■ The problem ■
Every line of the records below that has the word "Frobenius" should be copied.

Start of Task input

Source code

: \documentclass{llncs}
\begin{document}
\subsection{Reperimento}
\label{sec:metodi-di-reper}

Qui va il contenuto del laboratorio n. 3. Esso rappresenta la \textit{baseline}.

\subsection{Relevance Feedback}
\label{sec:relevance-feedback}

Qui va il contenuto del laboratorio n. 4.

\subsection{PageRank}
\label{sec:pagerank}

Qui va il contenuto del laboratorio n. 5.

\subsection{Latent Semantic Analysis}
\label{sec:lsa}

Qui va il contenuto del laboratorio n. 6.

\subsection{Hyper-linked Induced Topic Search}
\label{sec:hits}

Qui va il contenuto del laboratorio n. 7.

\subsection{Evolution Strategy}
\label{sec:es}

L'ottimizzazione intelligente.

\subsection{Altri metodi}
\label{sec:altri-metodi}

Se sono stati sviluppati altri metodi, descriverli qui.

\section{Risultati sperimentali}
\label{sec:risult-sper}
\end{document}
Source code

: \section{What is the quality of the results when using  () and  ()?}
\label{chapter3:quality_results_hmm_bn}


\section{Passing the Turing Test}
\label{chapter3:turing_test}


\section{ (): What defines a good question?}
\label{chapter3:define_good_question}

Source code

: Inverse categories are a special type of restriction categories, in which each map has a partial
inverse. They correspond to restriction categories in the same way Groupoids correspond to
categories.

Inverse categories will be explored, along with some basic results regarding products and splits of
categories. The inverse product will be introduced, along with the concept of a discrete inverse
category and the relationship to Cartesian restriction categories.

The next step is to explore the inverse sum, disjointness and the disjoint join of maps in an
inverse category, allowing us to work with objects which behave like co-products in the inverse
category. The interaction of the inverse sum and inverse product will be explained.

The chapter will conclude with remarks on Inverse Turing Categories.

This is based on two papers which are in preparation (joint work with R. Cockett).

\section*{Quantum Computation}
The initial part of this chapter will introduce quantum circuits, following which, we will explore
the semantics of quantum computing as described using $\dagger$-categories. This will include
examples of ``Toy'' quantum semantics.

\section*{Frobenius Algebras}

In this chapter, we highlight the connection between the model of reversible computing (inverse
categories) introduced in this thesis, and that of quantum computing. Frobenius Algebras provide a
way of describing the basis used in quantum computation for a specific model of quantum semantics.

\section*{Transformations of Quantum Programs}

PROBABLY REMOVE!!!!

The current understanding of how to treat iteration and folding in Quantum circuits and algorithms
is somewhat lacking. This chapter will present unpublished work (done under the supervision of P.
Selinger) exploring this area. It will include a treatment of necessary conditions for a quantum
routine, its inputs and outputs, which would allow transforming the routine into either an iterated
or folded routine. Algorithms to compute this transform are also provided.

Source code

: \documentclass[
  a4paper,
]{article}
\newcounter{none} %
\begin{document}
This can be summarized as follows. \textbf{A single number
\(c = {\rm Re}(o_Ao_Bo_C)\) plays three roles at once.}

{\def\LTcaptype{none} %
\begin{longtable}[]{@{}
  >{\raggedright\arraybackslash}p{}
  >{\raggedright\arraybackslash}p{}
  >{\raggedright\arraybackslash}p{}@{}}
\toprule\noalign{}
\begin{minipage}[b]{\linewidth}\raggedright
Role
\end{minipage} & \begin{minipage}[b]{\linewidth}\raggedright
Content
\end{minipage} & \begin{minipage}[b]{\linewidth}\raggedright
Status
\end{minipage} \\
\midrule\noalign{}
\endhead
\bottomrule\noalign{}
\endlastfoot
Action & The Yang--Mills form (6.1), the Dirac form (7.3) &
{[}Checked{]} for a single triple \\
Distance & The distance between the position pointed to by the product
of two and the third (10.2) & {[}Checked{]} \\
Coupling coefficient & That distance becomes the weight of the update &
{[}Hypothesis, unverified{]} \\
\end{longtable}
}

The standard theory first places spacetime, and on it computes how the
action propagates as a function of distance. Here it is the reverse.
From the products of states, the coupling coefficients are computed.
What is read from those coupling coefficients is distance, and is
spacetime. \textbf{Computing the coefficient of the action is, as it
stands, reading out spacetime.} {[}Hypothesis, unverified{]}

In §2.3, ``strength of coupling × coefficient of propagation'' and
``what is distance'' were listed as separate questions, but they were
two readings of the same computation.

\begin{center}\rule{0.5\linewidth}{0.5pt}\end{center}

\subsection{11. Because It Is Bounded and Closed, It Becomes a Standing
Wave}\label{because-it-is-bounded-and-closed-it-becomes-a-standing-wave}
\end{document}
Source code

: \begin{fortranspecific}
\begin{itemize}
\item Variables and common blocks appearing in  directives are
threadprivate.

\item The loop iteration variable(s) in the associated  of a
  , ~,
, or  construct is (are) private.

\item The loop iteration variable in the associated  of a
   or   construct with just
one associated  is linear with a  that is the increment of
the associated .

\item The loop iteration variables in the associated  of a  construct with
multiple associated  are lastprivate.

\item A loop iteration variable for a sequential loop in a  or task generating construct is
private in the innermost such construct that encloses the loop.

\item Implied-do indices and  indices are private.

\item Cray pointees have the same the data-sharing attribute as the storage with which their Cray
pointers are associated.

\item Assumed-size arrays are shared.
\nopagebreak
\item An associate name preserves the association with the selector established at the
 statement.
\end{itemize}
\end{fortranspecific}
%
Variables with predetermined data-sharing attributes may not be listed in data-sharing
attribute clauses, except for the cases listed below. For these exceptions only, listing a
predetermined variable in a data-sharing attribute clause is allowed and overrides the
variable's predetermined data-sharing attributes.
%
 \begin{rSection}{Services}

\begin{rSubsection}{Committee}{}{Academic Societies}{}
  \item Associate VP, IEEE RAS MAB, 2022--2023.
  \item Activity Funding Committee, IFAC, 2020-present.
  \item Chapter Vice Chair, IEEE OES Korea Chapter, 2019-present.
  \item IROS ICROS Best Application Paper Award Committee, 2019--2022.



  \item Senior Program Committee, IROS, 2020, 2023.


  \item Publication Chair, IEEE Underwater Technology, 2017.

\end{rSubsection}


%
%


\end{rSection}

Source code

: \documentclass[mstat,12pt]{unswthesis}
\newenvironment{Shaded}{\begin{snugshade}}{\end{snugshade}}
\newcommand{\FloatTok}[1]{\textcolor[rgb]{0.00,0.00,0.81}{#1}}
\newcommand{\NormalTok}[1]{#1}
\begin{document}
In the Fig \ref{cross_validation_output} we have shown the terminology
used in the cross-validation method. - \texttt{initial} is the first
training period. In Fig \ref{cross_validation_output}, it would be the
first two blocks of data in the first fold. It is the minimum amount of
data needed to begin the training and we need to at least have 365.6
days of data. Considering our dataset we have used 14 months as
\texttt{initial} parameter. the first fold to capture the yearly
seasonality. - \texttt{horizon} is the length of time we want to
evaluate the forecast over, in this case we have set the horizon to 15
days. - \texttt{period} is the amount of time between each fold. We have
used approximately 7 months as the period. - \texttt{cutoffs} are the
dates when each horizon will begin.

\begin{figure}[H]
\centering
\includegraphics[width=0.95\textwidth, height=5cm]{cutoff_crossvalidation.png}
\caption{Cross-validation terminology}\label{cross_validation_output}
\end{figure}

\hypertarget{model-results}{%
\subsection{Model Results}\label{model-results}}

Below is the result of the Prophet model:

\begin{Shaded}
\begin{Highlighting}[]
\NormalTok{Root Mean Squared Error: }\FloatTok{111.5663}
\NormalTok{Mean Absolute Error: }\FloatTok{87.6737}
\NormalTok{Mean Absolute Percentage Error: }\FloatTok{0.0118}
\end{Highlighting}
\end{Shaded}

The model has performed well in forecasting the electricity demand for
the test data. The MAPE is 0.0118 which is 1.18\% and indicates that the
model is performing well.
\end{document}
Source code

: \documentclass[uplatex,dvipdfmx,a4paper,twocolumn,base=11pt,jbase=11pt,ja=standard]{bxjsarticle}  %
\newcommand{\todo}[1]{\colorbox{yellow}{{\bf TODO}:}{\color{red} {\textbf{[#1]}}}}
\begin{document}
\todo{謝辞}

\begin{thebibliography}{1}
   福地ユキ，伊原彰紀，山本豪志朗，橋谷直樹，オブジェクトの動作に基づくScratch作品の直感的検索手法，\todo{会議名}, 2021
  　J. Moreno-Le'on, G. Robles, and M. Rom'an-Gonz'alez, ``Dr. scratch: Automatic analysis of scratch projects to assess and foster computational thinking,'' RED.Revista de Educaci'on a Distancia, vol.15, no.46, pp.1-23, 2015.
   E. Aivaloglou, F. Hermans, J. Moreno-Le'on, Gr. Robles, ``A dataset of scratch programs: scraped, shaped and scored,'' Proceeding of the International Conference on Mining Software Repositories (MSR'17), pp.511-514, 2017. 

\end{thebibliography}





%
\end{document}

End of Task input

■ Written response ■
\section*{Frobenius Algebras}
categories) introduced in this thesis, and that of quantum computing. Frobenius Algebras provide a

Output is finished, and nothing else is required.